• Work required: Take each line from the entries that holds "access" and copy it out.

• Data supplied:
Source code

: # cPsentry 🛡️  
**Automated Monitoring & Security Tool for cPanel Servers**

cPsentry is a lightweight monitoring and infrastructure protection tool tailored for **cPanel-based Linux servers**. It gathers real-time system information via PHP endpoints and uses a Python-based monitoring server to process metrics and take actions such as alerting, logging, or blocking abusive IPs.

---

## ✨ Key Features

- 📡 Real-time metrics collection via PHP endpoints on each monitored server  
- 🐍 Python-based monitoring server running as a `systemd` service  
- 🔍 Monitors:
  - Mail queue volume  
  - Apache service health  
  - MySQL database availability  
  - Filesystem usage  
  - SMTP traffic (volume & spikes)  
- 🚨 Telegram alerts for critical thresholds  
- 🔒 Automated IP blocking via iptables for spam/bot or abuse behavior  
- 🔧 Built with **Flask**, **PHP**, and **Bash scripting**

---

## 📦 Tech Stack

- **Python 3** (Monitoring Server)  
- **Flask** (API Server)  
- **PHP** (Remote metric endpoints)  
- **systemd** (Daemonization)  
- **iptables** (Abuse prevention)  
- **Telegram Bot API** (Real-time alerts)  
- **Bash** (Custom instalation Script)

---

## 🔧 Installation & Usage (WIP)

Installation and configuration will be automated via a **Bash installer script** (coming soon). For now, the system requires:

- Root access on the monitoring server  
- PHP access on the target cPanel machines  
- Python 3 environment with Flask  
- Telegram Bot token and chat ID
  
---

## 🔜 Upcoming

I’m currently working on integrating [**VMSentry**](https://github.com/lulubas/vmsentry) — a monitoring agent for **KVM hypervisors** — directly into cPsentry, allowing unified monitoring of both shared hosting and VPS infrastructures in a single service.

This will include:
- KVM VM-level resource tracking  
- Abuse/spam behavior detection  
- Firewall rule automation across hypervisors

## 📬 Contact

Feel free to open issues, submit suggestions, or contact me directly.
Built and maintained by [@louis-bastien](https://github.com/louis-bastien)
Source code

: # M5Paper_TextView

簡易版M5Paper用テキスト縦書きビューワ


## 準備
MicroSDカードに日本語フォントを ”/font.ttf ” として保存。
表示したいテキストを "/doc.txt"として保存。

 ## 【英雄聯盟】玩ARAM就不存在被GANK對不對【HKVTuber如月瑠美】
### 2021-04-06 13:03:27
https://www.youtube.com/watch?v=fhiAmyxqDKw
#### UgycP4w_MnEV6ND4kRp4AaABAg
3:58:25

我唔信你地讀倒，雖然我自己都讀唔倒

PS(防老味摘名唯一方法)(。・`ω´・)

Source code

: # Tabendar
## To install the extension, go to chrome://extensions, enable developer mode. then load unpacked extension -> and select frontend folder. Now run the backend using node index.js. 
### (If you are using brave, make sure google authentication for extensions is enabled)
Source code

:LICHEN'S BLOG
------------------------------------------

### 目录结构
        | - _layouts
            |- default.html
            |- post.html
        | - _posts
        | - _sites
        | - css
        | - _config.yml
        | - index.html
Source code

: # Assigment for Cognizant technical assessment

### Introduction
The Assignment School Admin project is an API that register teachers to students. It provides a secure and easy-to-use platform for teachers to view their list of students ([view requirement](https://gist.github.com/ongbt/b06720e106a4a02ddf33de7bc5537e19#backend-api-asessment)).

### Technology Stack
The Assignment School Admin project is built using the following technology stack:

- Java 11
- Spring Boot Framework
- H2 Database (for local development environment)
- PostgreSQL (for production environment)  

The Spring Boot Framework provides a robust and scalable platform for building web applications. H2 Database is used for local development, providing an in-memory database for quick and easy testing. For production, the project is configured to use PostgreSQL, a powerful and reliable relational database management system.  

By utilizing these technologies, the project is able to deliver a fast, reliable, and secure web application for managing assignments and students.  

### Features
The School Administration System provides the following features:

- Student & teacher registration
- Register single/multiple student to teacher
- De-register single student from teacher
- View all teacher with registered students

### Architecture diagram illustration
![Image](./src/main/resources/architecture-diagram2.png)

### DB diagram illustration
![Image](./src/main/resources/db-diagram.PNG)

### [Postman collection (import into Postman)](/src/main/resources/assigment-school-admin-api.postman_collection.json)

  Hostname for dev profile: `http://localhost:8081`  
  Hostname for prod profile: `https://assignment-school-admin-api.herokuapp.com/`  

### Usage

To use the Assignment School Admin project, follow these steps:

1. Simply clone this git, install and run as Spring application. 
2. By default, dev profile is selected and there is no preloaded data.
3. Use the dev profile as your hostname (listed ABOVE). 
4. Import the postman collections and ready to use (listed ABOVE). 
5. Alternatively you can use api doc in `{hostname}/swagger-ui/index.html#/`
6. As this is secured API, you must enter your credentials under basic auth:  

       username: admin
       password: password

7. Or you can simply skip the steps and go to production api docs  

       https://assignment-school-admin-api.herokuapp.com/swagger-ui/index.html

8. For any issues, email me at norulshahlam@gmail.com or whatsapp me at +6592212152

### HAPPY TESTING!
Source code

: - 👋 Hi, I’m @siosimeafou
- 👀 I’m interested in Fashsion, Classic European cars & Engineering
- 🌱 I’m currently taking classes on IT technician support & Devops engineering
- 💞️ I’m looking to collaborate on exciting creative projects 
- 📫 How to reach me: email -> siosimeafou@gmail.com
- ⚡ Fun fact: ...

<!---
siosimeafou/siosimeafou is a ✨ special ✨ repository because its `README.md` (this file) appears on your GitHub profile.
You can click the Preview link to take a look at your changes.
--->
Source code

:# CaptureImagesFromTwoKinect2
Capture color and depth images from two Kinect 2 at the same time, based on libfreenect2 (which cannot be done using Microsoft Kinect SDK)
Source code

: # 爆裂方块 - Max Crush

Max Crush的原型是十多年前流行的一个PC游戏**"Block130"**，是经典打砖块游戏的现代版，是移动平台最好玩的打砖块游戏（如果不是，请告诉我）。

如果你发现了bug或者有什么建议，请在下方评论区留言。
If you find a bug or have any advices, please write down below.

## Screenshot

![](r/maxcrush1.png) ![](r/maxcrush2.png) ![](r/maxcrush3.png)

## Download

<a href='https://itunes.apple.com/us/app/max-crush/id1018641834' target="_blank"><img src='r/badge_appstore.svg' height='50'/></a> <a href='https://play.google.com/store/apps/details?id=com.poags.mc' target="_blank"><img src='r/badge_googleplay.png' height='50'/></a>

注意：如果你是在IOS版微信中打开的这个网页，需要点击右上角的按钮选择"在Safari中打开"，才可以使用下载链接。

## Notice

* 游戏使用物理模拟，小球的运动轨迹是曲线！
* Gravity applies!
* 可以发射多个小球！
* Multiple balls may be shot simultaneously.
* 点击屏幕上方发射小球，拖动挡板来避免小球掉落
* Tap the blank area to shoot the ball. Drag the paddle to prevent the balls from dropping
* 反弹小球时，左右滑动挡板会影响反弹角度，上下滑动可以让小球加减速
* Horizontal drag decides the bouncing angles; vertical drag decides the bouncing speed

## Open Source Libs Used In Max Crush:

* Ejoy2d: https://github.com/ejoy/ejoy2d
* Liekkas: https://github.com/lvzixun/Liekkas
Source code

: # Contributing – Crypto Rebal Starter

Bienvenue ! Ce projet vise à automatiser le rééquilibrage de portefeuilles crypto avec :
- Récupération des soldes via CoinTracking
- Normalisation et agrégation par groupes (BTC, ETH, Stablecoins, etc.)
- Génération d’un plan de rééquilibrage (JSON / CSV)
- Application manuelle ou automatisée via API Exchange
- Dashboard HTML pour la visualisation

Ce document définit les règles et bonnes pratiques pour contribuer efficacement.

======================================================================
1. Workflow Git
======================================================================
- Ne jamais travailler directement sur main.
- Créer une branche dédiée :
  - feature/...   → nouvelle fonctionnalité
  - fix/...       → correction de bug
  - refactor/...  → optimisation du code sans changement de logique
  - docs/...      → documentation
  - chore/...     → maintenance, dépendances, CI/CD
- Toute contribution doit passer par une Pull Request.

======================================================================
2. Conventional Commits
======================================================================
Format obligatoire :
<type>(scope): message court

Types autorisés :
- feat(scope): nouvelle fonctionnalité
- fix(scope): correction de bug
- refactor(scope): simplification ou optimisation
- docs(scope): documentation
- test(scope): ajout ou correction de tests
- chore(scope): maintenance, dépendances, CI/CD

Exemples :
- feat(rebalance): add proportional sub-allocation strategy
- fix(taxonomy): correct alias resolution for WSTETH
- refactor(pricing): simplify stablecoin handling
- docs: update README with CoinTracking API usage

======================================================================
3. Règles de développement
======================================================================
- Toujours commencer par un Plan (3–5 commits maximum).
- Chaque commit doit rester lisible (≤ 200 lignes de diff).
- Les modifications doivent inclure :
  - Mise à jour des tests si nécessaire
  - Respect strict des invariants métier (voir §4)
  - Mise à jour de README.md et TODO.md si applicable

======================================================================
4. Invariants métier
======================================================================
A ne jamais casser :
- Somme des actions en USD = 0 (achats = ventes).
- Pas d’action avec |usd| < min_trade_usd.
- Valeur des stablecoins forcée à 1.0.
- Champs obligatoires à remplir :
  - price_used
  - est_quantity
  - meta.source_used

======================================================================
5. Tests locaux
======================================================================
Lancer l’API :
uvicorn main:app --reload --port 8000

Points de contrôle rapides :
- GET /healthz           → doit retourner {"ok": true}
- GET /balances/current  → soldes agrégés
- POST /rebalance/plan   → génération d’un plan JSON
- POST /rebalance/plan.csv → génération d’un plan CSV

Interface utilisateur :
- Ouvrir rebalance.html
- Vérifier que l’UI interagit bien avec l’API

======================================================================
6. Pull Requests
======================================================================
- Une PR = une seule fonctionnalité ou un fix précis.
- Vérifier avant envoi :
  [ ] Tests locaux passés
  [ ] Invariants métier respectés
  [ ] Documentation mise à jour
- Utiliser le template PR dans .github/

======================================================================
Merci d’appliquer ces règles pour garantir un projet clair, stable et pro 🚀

• Response below:
- Root access on the monitoring server  
- PHP access on the target cPanel machines  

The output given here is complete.